Exercise goal:
From the data, return each line holding the word "have".

Source texts of formatted documents:
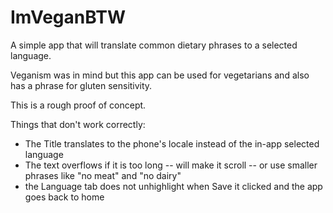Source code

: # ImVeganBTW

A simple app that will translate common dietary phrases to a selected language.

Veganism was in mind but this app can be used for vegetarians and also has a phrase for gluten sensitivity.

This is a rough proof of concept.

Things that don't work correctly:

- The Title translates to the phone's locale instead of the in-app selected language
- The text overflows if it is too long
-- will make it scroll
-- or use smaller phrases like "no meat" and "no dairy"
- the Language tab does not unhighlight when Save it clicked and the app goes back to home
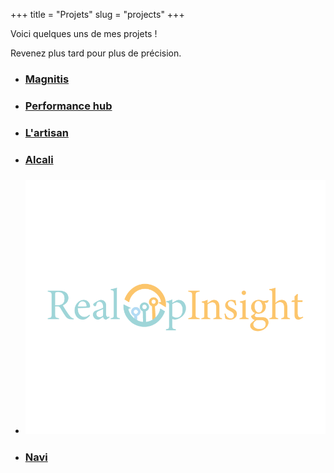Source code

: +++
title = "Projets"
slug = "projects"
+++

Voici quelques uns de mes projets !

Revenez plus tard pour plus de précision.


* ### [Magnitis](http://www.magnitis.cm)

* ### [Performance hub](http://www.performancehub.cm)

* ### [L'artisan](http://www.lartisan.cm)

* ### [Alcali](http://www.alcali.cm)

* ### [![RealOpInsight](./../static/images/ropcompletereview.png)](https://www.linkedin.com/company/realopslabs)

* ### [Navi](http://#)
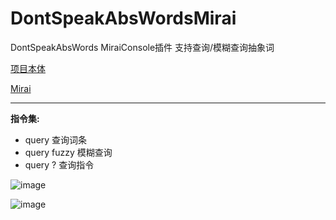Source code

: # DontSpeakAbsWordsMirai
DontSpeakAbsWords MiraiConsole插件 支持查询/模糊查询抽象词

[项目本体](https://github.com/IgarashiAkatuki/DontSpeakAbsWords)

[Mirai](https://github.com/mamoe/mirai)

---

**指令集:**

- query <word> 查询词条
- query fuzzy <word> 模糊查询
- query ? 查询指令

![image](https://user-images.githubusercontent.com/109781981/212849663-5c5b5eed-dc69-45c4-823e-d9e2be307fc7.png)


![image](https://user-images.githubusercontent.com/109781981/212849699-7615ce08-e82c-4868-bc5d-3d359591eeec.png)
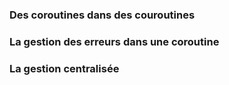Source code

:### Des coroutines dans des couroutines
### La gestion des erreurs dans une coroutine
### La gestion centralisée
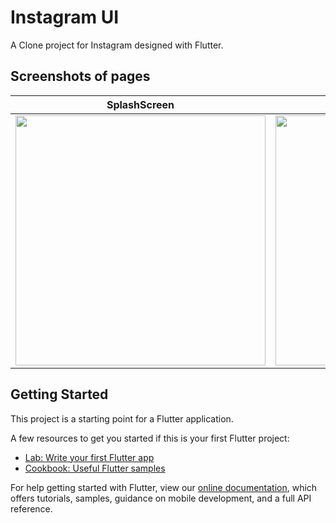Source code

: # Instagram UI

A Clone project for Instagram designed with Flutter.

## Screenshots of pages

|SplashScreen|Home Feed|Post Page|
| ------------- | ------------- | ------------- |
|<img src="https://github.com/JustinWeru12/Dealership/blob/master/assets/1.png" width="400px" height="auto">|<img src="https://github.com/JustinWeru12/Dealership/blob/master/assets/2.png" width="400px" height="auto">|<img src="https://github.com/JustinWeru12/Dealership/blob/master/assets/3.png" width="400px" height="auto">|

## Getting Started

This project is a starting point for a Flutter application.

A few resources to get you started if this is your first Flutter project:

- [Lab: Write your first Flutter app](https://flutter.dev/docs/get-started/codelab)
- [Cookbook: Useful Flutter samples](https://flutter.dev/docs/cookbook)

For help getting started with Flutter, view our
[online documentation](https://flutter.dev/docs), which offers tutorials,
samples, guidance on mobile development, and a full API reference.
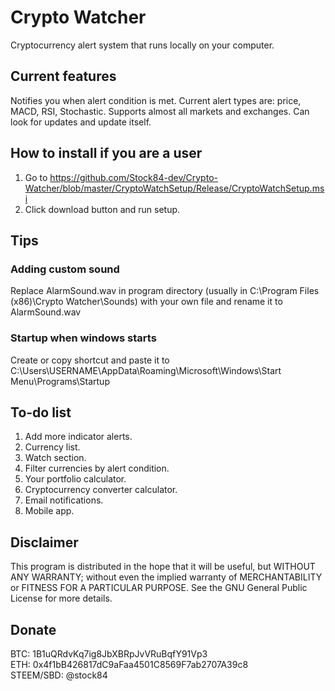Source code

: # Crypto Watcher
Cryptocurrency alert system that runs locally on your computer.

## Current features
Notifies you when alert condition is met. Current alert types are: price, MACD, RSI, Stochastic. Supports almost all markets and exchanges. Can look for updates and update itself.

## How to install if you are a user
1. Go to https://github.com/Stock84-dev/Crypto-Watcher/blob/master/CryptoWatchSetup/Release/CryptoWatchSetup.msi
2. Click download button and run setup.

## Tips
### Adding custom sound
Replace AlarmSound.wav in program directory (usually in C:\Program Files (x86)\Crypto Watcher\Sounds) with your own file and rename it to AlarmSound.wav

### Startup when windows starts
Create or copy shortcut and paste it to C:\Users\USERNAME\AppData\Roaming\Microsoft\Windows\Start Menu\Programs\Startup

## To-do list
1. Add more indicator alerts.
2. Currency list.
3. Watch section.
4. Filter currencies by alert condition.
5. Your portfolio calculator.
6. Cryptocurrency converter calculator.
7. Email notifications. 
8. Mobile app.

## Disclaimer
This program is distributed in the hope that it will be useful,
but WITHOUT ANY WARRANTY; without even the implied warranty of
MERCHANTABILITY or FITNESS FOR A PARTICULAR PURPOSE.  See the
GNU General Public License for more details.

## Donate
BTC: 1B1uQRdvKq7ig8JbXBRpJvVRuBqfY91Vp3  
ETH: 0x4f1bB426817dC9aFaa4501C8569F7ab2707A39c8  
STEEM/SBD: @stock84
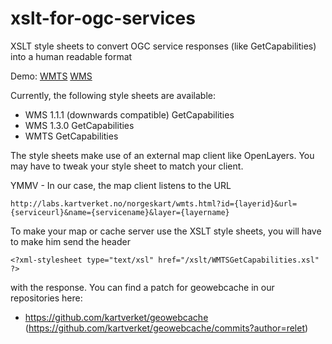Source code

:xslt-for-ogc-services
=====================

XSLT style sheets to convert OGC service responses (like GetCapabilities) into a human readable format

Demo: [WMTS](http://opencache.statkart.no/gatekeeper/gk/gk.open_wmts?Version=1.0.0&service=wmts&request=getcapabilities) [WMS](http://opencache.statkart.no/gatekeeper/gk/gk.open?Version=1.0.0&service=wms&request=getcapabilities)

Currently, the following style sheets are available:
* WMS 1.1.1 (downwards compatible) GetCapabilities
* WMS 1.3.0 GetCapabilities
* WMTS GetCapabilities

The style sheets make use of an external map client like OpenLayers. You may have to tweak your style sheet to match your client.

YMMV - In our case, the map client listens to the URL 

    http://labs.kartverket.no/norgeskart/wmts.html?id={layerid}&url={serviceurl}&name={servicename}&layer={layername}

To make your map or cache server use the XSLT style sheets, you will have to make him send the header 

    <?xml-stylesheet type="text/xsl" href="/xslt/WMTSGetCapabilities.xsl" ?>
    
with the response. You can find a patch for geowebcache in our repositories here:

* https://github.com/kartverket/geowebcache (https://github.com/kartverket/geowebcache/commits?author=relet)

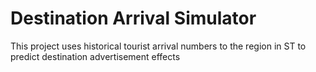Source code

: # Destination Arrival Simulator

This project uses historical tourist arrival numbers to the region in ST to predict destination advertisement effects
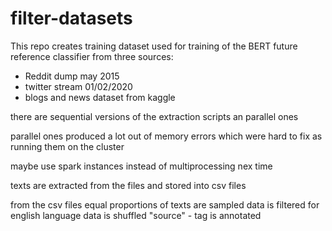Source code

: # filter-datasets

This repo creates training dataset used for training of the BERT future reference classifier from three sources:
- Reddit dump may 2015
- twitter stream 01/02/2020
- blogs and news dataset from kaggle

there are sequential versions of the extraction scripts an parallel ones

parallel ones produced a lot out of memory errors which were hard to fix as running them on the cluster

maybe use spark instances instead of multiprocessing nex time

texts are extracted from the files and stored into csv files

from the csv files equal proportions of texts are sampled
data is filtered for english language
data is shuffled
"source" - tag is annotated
* * *
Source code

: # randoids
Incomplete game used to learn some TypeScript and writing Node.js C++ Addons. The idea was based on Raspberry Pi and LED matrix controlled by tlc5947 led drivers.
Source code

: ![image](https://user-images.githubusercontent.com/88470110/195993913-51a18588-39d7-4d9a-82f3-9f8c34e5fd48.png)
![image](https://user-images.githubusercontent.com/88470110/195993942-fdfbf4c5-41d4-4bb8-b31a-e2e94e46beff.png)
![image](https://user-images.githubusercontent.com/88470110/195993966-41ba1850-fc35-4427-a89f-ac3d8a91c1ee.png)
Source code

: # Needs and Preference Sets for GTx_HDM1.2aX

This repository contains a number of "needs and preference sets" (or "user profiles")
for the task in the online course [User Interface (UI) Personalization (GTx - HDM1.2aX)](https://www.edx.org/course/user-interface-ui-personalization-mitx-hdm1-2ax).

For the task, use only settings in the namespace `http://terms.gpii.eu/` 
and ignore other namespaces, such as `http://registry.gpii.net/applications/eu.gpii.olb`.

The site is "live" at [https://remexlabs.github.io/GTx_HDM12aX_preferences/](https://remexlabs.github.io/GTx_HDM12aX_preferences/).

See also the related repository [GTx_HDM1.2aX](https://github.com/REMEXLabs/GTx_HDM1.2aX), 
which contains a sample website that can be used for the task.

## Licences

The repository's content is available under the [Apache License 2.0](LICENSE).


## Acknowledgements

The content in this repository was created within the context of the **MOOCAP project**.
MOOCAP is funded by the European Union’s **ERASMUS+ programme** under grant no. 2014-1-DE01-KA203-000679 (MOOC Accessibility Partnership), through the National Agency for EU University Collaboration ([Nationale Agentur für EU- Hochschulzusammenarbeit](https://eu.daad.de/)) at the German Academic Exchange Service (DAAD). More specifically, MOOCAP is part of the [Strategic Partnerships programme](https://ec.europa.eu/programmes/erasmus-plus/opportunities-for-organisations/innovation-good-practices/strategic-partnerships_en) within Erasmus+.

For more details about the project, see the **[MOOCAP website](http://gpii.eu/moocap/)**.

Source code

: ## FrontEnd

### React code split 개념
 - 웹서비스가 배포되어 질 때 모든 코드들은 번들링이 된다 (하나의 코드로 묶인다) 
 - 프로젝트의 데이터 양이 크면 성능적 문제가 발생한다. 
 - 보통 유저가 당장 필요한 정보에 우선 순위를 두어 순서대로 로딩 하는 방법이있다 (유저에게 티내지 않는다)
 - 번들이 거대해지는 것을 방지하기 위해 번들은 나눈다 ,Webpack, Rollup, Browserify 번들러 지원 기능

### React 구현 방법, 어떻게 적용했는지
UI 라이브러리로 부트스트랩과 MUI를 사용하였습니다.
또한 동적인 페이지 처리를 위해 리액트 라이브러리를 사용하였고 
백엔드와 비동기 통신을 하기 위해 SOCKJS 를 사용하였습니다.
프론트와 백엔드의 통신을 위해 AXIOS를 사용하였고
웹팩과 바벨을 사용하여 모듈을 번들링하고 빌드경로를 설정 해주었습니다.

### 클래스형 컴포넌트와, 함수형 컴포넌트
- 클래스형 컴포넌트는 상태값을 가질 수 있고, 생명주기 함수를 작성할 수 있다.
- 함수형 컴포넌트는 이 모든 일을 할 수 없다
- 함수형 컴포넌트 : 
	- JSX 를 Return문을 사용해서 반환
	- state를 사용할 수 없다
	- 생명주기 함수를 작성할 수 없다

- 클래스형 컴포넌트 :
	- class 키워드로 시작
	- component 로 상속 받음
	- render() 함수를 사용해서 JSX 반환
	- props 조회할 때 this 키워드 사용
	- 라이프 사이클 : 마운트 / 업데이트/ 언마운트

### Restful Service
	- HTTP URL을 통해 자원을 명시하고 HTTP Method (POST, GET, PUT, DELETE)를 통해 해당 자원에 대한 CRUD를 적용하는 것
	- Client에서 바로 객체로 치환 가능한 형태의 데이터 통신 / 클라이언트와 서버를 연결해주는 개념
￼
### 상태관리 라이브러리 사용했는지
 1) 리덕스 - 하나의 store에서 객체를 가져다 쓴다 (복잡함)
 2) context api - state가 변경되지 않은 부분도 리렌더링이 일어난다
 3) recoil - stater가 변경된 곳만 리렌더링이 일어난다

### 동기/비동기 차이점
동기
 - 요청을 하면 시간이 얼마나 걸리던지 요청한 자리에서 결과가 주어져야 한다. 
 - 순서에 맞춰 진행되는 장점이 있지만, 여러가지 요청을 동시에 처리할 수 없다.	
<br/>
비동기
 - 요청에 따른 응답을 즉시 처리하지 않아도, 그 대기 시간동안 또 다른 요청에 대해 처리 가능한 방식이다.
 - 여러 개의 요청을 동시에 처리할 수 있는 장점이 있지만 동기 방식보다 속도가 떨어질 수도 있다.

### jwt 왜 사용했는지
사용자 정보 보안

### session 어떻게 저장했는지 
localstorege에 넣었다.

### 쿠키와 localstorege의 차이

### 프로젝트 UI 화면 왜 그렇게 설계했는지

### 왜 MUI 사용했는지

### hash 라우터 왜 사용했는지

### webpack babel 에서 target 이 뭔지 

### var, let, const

Answer section:
The style sheets make use of an external map client like OpenLayers. You may have to tweak your style sheet to match your client.
To make your map or cache server use the XSLT style sheets, you will have to make him send the header 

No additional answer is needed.